Your answer should be the exact lines of the data below from the one containing "When solving Equation" through the one containing "auroral tomography system."; please include nothing else.

+++ Records supplied

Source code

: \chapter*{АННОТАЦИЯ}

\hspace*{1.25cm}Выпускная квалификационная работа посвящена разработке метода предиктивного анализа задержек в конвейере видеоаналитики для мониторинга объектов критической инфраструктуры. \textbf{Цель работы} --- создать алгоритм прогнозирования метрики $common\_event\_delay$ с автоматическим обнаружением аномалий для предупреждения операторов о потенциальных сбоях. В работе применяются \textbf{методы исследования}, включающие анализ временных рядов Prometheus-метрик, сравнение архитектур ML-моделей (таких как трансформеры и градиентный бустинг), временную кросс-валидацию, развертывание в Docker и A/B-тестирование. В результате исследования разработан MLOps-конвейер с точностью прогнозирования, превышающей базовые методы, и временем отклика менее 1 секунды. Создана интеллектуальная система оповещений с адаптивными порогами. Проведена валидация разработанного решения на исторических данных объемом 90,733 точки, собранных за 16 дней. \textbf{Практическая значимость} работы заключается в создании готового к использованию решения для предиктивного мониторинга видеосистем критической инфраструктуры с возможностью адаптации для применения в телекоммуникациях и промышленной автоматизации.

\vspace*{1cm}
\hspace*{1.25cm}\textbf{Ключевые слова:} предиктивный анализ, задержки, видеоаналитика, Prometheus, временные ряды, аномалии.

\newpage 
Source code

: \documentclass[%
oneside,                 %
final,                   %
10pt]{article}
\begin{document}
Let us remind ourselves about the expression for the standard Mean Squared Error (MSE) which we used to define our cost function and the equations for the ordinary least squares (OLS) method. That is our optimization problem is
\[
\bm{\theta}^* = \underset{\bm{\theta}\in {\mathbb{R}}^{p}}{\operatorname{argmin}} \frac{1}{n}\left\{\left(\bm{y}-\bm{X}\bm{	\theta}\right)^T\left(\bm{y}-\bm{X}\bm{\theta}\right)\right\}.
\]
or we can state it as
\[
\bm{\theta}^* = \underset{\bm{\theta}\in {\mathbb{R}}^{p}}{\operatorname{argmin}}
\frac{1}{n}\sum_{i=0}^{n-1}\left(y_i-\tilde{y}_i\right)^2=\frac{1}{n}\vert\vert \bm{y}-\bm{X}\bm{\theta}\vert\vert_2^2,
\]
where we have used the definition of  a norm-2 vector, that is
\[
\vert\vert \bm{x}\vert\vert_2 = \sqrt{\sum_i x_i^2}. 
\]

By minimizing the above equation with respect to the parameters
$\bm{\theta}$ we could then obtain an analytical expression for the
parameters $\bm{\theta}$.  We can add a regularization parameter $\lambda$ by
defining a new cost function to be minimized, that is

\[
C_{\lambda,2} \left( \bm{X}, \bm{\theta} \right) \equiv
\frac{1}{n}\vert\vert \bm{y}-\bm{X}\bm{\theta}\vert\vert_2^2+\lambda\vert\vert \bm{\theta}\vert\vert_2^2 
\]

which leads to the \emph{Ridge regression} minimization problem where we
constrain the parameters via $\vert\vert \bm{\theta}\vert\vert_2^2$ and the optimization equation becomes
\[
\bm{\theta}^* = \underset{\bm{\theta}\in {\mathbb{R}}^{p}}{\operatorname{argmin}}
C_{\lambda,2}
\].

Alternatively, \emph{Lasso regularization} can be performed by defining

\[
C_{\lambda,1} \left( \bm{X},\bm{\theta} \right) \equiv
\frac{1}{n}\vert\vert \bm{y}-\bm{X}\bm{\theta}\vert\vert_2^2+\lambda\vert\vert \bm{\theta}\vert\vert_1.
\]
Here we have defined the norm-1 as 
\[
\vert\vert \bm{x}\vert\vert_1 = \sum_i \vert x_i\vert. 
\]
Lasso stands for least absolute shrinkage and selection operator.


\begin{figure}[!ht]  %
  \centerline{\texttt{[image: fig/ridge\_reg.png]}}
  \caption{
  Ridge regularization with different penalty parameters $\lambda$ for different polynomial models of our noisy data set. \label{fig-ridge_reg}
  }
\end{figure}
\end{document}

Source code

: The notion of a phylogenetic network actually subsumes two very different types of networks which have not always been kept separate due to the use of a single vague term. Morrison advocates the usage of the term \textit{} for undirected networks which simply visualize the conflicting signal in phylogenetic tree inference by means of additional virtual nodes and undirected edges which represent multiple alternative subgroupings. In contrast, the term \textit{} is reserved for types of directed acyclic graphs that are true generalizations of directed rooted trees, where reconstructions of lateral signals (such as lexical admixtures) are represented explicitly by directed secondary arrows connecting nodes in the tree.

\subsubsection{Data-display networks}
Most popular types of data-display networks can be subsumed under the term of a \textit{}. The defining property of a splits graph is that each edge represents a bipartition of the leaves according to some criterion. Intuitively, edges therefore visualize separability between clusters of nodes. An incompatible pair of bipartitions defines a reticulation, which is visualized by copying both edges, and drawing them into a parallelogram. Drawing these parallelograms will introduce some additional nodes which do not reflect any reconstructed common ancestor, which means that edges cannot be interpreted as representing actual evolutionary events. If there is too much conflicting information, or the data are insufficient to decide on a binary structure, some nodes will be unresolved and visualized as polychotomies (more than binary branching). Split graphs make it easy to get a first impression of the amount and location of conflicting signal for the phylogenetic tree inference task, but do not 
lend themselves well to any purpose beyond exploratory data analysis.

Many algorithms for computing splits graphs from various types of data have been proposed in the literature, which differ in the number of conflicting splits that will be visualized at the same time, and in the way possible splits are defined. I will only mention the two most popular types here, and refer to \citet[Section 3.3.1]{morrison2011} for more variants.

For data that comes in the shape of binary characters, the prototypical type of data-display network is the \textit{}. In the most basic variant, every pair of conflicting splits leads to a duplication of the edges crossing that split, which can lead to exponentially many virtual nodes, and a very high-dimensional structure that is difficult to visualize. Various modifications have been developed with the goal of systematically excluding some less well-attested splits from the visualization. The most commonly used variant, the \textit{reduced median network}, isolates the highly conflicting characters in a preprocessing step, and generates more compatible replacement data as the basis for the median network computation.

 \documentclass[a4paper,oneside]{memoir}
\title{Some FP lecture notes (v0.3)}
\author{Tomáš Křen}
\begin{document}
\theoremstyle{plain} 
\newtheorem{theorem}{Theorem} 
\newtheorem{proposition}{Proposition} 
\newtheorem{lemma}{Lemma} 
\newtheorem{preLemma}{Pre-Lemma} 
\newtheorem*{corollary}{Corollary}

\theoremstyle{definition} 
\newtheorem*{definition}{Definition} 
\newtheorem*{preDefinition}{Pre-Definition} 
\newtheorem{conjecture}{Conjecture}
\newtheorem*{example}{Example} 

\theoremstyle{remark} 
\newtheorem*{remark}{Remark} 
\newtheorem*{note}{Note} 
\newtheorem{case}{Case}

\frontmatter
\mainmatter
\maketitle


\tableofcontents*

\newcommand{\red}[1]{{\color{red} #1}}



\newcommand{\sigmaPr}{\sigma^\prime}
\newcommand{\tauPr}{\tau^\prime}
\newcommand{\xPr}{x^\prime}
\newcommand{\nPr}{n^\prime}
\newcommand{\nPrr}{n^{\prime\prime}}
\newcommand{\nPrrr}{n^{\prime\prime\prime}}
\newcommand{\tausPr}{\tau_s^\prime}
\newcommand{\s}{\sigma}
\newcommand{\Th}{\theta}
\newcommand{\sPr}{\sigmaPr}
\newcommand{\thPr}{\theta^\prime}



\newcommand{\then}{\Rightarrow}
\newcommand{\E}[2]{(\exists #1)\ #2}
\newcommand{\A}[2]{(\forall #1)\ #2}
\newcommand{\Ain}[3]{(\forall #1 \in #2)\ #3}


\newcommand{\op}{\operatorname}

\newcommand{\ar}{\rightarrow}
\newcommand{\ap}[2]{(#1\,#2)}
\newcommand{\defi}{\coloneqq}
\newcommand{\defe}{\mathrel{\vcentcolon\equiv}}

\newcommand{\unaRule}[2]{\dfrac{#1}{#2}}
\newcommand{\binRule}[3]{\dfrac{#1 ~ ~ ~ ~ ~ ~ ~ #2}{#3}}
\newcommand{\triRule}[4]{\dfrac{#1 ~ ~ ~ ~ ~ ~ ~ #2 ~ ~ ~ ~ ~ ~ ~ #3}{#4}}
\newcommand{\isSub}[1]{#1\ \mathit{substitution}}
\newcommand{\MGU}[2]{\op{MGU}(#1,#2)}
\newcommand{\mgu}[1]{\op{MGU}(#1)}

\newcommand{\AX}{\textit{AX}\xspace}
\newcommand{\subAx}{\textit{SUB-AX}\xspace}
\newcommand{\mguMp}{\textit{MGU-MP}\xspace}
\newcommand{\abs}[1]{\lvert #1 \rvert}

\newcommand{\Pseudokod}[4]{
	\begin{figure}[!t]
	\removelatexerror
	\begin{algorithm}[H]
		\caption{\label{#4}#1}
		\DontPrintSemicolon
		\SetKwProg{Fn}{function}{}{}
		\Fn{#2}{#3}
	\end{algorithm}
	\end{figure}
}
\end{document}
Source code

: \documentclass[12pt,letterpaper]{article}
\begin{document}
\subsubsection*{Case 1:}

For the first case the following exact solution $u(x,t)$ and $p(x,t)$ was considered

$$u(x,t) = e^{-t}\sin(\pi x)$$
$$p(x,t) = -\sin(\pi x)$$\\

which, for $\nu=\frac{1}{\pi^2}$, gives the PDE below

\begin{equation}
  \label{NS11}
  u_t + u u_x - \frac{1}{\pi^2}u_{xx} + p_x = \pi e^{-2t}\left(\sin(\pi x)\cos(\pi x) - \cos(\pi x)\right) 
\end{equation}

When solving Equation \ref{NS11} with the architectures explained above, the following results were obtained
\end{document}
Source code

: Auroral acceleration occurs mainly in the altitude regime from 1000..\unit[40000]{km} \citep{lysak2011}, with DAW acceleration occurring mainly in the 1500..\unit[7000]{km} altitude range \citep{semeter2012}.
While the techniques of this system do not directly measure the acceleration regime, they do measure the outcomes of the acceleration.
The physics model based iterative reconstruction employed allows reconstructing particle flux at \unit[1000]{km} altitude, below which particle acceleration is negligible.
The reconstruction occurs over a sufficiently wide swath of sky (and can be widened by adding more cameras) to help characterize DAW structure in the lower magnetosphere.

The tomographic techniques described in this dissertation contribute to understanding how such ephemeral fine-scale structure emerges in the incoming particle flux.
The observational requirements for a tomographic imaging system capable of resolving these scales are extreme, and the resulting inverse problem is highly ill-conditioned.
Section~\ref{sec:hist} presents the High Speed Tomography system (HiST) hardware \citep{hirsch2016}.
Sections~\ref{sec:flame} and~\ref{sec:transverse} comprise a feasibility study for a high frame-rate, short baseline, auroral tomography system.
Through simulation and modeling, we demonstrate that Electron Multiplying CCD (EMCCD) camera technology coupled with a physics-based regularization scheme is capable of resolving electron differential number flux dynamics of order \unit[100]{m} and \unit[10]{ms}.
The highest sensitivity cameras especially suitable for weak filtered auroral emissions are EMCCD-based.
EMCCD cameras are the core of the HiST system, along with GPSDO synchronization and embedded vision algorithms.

++++++

▸ **Answer to this problem**:
When solving Equation \ref{NS11} with the architectures explained above, the following results were obtained
\end{document}
Source code

: Auroral acceleration occurs mainly in the altitude regime from 1000..\unit[40000]{km} \citep{lysak2011}, with DAW acceleration occurring mainly in the 1500..\unit[7000]{km} altitude range \citep{semeter2012}.
While the techniques of this system do not directly measure the acceleration regime, they do measure the outcomes of the acceleration.
The physics model based iterative reconstruction employed allows reconstructing particle flux at \unit[1000]{km} altitude, below which particle acceleration is negligible.
The reconstruction occurs over a sufficiently wide swath of sky (and can be widened by adding more cameras) to help characterize DAW structure in the lower magnetosphere.

The tomographic techniques described in this dissertation contribute to understanding how such ephemeral fine-scale structure emerges in the incoming particle flux.
The observational requirements for a tomographic imaging system capable of resolving these scales are extreme, and the resulting inverse problem is highly ill-conditioned.
Section~\ref{sec:hist} presents the High Speed Tomography system (HiST) hardware \citep{hirsch2016}.
Sections~\ref{sec:flame} and~\ref{sec:transverse} comprise a feasibility study for a high frame-rate, short baseline, auroral tomography system.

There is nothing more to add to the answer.